Berger and Wyrobek connected with Scott Hassan, a technology entrepreneur who had founded Willow Garage in late 2006 in Menlo Park, California. Hassan shared their vision for an open, reusable robotics software platform and invited them to join Willow Garage to pursue the idea full-time.
In 2007, Morgan Quigley began collaborating with Willow Garage, and the first commit of ROS code was made to SourceForge on November 7, 2007. Over the next two years, Quigley oversaw the core ROS architecture while Willow Garage's growing engineering team extended and refined the framework. A key advantage during this period was that ROS prototypes were simultaneously driving both the PR2 robot at Willow Garage and multiple Stanford robots, which forced the design to be sufficiently general rather than tailored to a single platform.
Willow Garage also developed the PR2 robot, which became an important testbed and reference platform for the ROS community. The company distributed PR2 units to leading research institutions, seeding a global community of ROS developers.
Early tutorials on ROS were posted in December 2008, and ROS 1.0 was released in January 2010. The first official distribution, ROS Box Turtle, followed on March 2, 2010.
As ROS adoption grew rapidly among researchers and began attracting commercial interest, it became clear that the project needed an independent steward. In May 2012, the Open Source Robotics Foundation (OSRF) was established to shepherd the ongoing development of ROS and the Gazebo simulator. OSRF's initial backers included Willow Garage and DARPA, which awarded OSRF its first contract to support open-source simulation software for the DARPA Robotics Challenge.
Willow Garage itself wound down operations in early 2014, but by then ROS had achieved sufficient momentum and community support to continue thriving under OSRF's stewardship.
In September 2016, a taxable subsidiary named the Open Source Robotics Corporation (OSRC) was created to enable greater collaboration with industry. Together with OSRF, these organizations came to be known collectively as Open Robotics in May 2017.
In December 2022, Alphabet's robotics subsidiary Intrinsic acquired the Open Source Robotics Corporation (OSRC) and its Singapore office (OSRC-SG). The nonprofit OSRF remained independent and unaffected by the acquisition, continuing its oversight of ROS and Gazebo.
In March 2024, OSRF announced the creation of the Open Source Robotics Alliance (OSRA), a new governance initiative modeled after organizations like The Linux Foundation. The OSRA commenced operations on April 15, 2024, and uses a mixed membership and meritocratic model to provide the community with greater involvement in the technical direction of ROS, Gazebo, and Open-RMF.

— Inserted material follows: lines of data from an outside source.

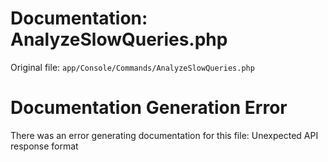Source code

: # Documentation: AnalyzeSlowQueries.php

Original file: `app/Console/Commands/AnalyzeSlowQueries.php`

# Documentation Generation Error

There was an error generating documentation for this file: Unexpected API response format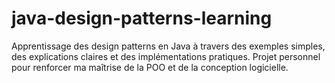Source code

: # java-design-patterns-learning
Apprentissage des design patterns en Java à travers des exemples simples, des explications claires et des implémentations pratiques. Projet personnel pour renforcer ma maîtrise de la POO et de la conception logicielle.
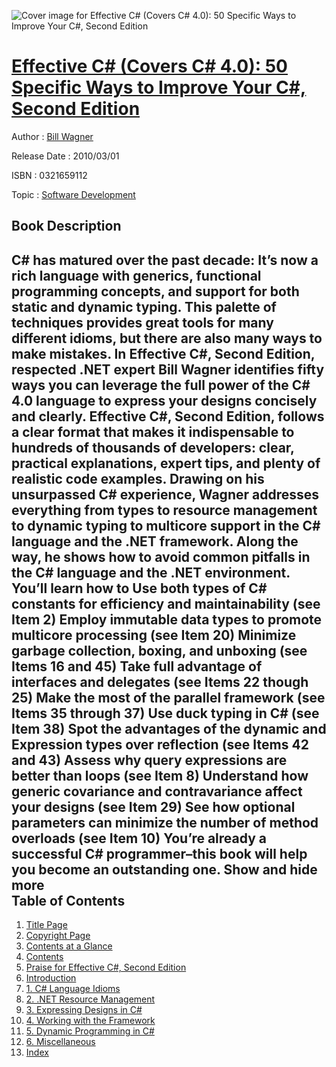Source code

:![Cover image for Effective C# (Covers C# 4.0): 50 Specific Ways to Improve Your C#, Second Edition](https://imgdetail.ebookreading.net/cover/cover/software_development/EB0321659112.jpg)

[Effective C# (Covers C# 4.0): 50 Specific Ways to Improve Your C#, Second Edition](https://ebookreading.net/view/book/Effective+C%23+%28Covers+C%23+4.0%29%3A+50+Specific+Ways+to+Improve+Your+C%23%2C+Second+Edition-EB0321659112_1.html "Effective C# (Covers C# 4.0): 50 Specific Ways to Improve Your C#, Second Edition")
====================================================================================================================

Author : [Bill Wagner](https://ebookreading.net/search/author/Bill+Wagner)

Release Date : 2010/03/01

ISBN : 0321659112

Topic : [Software Development](https://ebookreading.net/search/category/software-development)

Book Description
-----------------

 C# has matured over the past decade:  It’s now a rich language with generics, functional  programming concepts, and support for both static and dynamic  typing. This palette of techniques provides great tools for many  different idioms, but there are also many ways to make mistakes. In  Effective C#, Second Edition, respected .NET expert  Bill Wagner identifies fifty ways you can leverage the full power  of the C# 4.0 language to express your designs concisely and  clearly.
Effective C#, Second Edition,  follows a clear format that makes it indispensable to hundreds of  thousands of developers: clear, practical explanations, expert  tips, and plenty of realistic code examples. Drawing on his  unsurpassed C# experience, Wagner addresses everything from types  to resource management to dynamic typing to multicore support in  the C# language and the .NET framework. Along the way, he shows how  to avoid common pitfalls in the C# language and the .NET  environment. You’ll learn how to
Use both types of C# constants for efficiency and  maintainability (see Item 2)
Employ immutable data types to promote multicore processing  (see Item 20)
Minimize garbage collection, boxing, and unboxing (see Items 16  and 45)
Take full advantage of interfaces and delegates (see Items 22  though 25)
Make the most of the parallel framework (see Items 35 through  37)
Use duck typing in C# (see Item 38)
Spot the advantages of the dynamic and Expression types over  reflection (see Items 42 and 43)
Assess why query expressions are better than loops (see Item  8)
Understand how generic covariance and contravariance affect  your designs (see Item 29)
See how optional parameters can minimize the number of method  overloads (see Item 10)
You’re already a successful C#  programmer–this book will help you become an outstanding  one.
        Show and hide more                
Table of Contents
-----------------

1. [Title Page](https://ebookreading.net/view/book/Effective+C%23+%28Covers+C%23+4.0%29%3A+50+Specific+Ways+to+Improve+Your+C%23%2C+Second+Edition-EB0321659112_2.html#title)
1. [Copyright Page](https://ebookreading.net/view/book/Effective+C%23+%28Covers+C%23+4.0%29%3A+50+Specific+Ways+to+Improve+Your+C%23%2C+Second+Edition-EB0321659112_2.html#copy)
1. [Contents at a Glance](https://ebookreading.net/view/book/Effective+C%23+%28Covers+C%23+4.0%29%3A+50+Specific+Ways+to+Improve+Your+C%23%2C+Second+Edition-EB0321659112_2.html#toc)
1. [Contents](https://ebookreading.net/view/book/Effective+C%23+%28Covers+C%23+4.0%29%3A+50+Specific+Ways+to+Improve+Your+C%23%2C+Second+Edition-EB0321659112_2.html#toc1)
1. [Praise for Effective C#, Second Edition](https://ebookreading.net/view/book/Effective+C%23+%28Covers+C%23+4.0%29%3A+50+Specific+Ways+to+Improve+Your+C%23%2C+Second+Edition-EB0321659112_2.html#pre01)
1. [Introduction](https://ebookreading.net/view/book/Effective+C%23+%28Covers+C%23+4.0%29%3A+50+Specific+Ways+to+Improve+Your+C%23%2C+Second+Edition-EB0321659112_2.html#pre02)
1. [1. C# Language Idioms](https://ebookreading.net/view/book/Effective+C%23+%28Covers+C%23+4.0%29%3A+50+Specific+Ways+to+Improve+Your+C%23%2C+Second+Edition-EB0321659112_3.html)
1. [2. .NET Resource Management](https://ebookreading.net/view/book/Effective+C%23+%28Covers+C%23+4.0%29%3A+50+Specific+Ways+to+Improve+Your+C%23%2C+Second+Edition-EB0321659112_4.html)
1. [3. Expressing Designs in C#](https://ebookreading.net/view/book/Effective+C%23+%28Covers+C%23+4.0%29%3A+50+Specific+Ways+to+Improve+Your+C%23%2C+Second+Edition-EB0321659112_5.html)
1. [4. Working with the Framework](https://ebookreading.net/view/book/Effective+C%23+%28Covers+C%23+4.0%29%3A+50+Specific+Ways+to+Improve+Your+C%23%2C+Second+Edition-EB0321659112_6.html)
1. [5. Dynamic Programming in C#](https://ebookreading.net/view/book/Effective+C%23+%28Covers+C%23+4.0%29%3A+50+Specific+Ways+to+Improve+Your+C%23%2C+Second+Edition-EB0321659112_7.html)
1. [6. Miscellaneous](https://ebookreading.net/view/book/Effective+C%23+%28Covers+C%23+4.0%29%3A+50+Specific+Ways+to+Improve+Your+C%23%2C+Second+Edition-EB0321659112_8.html)
1. [Index](https://ebookreading.net/view/book/Effective+C%23+%28Covers+C%23+4.0%29%3A+50+Specific+Ways+to+Improve+Your+C%23%2C+Second+Edition-EB0321659112_9.html)
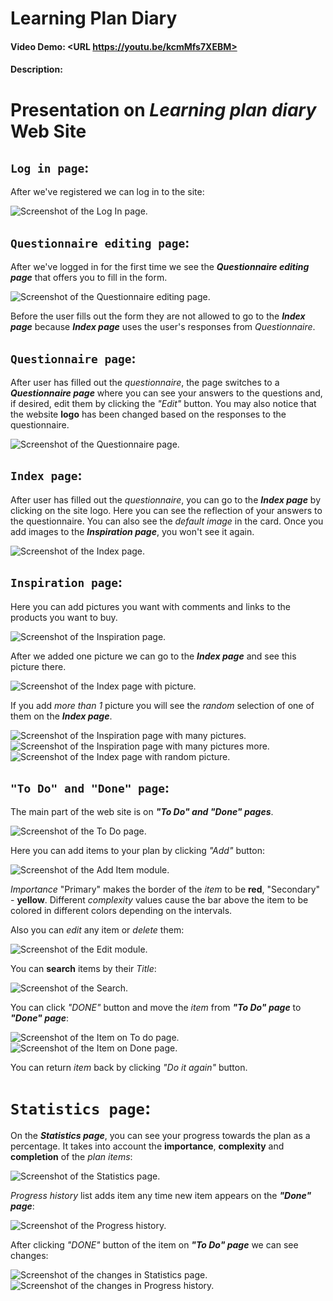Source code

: # Learning Plan Diary
#### Video Demo:  <URL https://youtu.be/kcmMfs7XEBM>
#### Description:

 # Presentation on _Learning plan diary_ Web Site

## `Log in page`:
 After we've registered we can log in to the site:

 ![Screenshot of the Log In page.](https://github.com/lerachu/FPcs50x/blob/main/readme/Profession___%20Greeting%20-%20Google%20Chrome%2016.08.2023%2020_02_26.png?raw=true)

## `Questionnaire editing page`:
 After we've logged in for the first time we see the ___Questionnaire editing page___ that offers you to fill in the form.

 ![Screenshot of the Questionnaire editing page.](https://github.com/lerachu/FPcs50x/blob/main/readme/Profession___%20Greeting%20-%20Google%20Chrome%2016.08.2023%2020_07_54.png)

 Before the user fills out the form they are not allowed to go to the ___Index page___ because ___Index page___ uses the user's responses from _Questionnaire_.
 
## `Questionnaire page`:
 After user has filled out the _questionnaire_, the page switches to a ___Questionnaire page___ where you can see your answers to the questions and, if desired, edit them by clicking the _"Edit"_ button. You may also notice that the website __logo__ has been changed based on the responses to the questionnaire.

 ![Screenshot of the Questionnaire page.](https://github.com/lerachu/FPcs50x/blob/main/readme/Profession___%20Greeting%20-%20Google%20Chrome%2016.08.2023%2020_11_16.png)

 ## `Index page`:
 After user has filled out the _questionnaire_, you can go to the ___Index page___ by clicking on the site logo. Here you can see the reflection of your answers to the questionnaire.
  You can also see the _default image_ in the card. Once you add images to the ___Inspiration page___, you won't see it again.

 ![Screenshot of the Index page.](https://github.com/lerachu/FPcs50x/blob/main/readme/Profession___%20Greeting%20-%20Google%20Chrome%2016.08.2023%2020_12_41.png)

 ## `Inspiration page`:
 Here you can add pictures you want with comments and links to the products you want to buy.

 ![Screenshot of the Inspiration page.](https://github.com/lerachu/FPcs50x/blob/main/readme/Profession___%20Greeting%20-%20Google%20Chrome%2016.08.2023%2020_15_43.png)

 After we added one picture we can go to the ___Index page___ and see this picture there.

 ![Screenshot of the Index page with picture.](https://github.com/lerachu/FPcs50x/blob/main/readme/Profession___%20Greeting%20-%20Google%20Chrome%2016.08.2023%2020_16_02.png)

 If you add _more than 1_ picture you will see the _random_ selection of one of them on the ___Index page___.

![Screenshot of the Inspiration page with many pictures.](https://github.com/lerachu/FPcs50x/blob/main/readme/Profession___%20Greeting%20-%20Google%20Chrome%2016.08.2023%2020_17_09.png)
![Screenshot of the Inspiration page with many pictures more.](https://github.com/lerachu/FPcs50x/blob/main/readme/Profession___%20Greeting%20-%20Google%20Chrome%2016.08.2023%2020_17_34.png)
![Screenshot of the Index page with random picture.](https://github.com/lerachu/FPcs50x/blob/main/readme/Profession___%20Greeting%20-%20Google%20Chrome%2016.08.2023%2020_16_50.png)

## `"To Do" and "Done" page`:
 The main part of the web site is on ___"To Do" and "Done" pages___.

 ![Screenshot of the To Do page.](https://github.com/lerachu/FPcs50x/blob/main/readme/Profession___%20Greeting%20-%20Google%20Chrome%2016.08.2023%2020_18_47.png)

 Here you can add items to your plan by clicking _"Add"_ button:

 ![Screenshot of the Add Item module.](https://github.com/lerachu/FPcs50x/blob/main/readme/Profession___%20Greeting%20-%20Google%20Chrome%2016.08.2023%2020_18_56.png)

 _Importance_ "Primary" makes the border of the _item_ to be __red__, "Secondary" - __yellow__.
 Different _complexity_ values  cause the bar above the item to be colored in different colors depending on the intervals.

Also you can _edit_ any item or _delete_ them:

![Screenshot of the Edit module.](https://github.com/lerachu/FPcs50x/blob/main/readme/Profession___%20Greeting%20-%20Google%20Chrome%2016.08.2023%2020_19_09.png)

You can __search__ items by their _Title_:

![Screenshot of the Search.](https://github.com/lerachu/FPcs50x/blob/main/readme/Profession___%20Greeting%20-%20Google%20Chrome%2016.08.2023%2020_20_04.png)

You can click _"DONE"_ button and move the _item_ from ___"To Do" page___ to ___"Done" page___:

![Screenshot of the Item on To do page.](https://github.com/lerachu/FPcs50x/blob/main/readme/Profession___%20Plan%20-%20Google%20Chrome%2016.08.2023%2020_22_15.png)
![Screenshot of the Item on Done page.](https://github.com/lerachu/FPcs50x/blob/main/readme/Profession___%20Plan%20-%20Google%20Chrome%2016.08.2023%2020_22_40.png)

You can return _item_ back by clicking _"Do it again"_ button.

# `Statistics page`:
On the ___Statistics page___, you can see your progress towards the plan as a percentage. It takes into account the __importance__, __complexity__ and __completion__ of the _plan items_: 

 ![Screenshot of the Statistics page.](https://github.com/lerachu/FPcs50x/blob/main/readme/Profession___%20Plan%20-%20Google%20Chrome%2016.08.2023%2020_23_14.png)

 _Progress history_ list adds item any time new item appears on the ___"Done" page___:

 ![Screenshot of the Progress history.](https://github.com/lerachu/FPcs50x/blob/main/readme/Profession___%20Plan%20-%20Google%20Chrome%2016.08.2023%2020_23_26.png?raw=true)

After clicking _"DONE"_ button of the item on ___"To Do" page___ we can see changes:

![Screenshot of the changes in Statistics page.](https://github.com/lerachu/FPcs50x/blob/main/readme/Profession___%20Plan%20-%20Google%20Chrome%2016.08.2023%2020_23_42.png)
![Screenshot of the changes in Progress history.](https://github.com/lerachu/FPcs50x/blob/main/readme/Profession___%20Plan%20-%20Google%20Chrome%2016.08.2023%2020_23_51.png)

At its core, ROS organizes software into a distributed computation graph. The fundamental building blocks of this graph are:
| Concept | Description |
|---|---|
| Nodes | Individual processes that perform computation. A robot control system typically consists of many nodes, each responsible for a specific task such as sensor processing, motor control, or path planning. |
| Topics | Named buses over which nodes exchange messages using a publish-subscribe pattern. A node that produces data publishes messages to a topic, and any node interested in that data subscribes to the same topic. |
| Messages | Typed data structures used for communication. ROS defines standard message types for common data such as sensor readings, joint states, and poses, and developers can define custom message types as needed. |
| Services | A synchronous request-reply mechanism for communication that does not fit the publish-subscribe pattern. A service has a defined request and response type, and a node calls the service and waits for the result. |
| Actions | An asynchronous mechanism for long-running tasks. Actions extend the service model with feedback during execution and the ability to cancel goals. |
| Parameters | Configuration values that nodes can get and set at runtime, enabling dynamic reconfiguration without restarting processes. |
The publish-subscribe model is the primary communication pattern in ROS. Nodes are loosely coupled: a publisher does not need to know which nodes are subscribing, and subscribers do not need to know which nodes are publishing. This decoupling makes it straightforward to add, remove, or replace nodes without modifying other parts of the system. For example, switching from a simulated laser scanner to a physical one requires changing only the driver node; all downstream nodes that subscribe to the laser scan topic continue to work without modification.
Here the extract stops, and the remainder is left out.